TASK GOAL: Collect all lines containing the word "null" from the data.

Plain-text document sources
*** Begin section ***

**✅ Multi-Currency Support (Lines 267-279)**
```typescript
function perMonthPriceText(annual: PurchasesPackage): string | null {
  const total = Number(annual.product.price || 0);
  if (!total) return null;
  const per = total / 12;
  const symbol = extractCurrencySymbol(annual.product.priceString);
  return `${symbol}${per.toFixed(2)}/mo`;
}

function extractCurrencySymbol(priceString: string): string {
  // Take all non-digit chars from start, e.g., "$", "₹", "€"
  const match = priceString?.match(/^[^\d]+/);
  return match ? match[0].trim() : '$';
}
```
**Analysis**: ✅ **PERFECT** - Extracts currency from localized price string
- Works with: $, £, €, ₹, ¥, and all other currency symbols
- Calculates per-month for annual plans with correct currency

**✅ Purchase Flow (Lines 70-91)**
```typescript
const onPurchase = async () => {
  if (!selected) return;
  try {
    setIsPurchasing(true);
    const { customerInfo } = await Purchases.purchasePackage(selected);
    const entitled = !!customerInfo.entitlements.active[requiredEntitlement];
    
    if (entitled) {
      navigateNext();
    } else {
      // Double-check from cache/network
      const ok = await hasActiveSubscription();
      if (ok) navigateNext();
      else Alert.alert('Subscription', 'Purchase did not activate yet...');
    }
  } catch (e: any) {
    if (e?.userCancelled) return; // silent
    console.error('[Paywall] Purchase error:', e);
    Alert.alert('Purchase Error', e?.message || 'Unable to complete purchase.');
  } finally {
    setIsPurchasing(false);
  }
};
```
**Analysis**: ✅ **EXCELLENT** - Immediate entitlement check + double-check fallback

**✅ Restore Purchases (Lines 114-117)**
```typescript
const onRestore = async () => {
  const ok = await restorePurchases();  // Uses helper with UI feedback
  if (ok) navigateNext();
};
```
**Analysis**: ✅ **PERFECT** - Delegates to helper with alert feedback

*** End section ***

SOLUTION:
function perMonthPriceText(annual: PurchasesPackage): string | null {
  if (!total) return null;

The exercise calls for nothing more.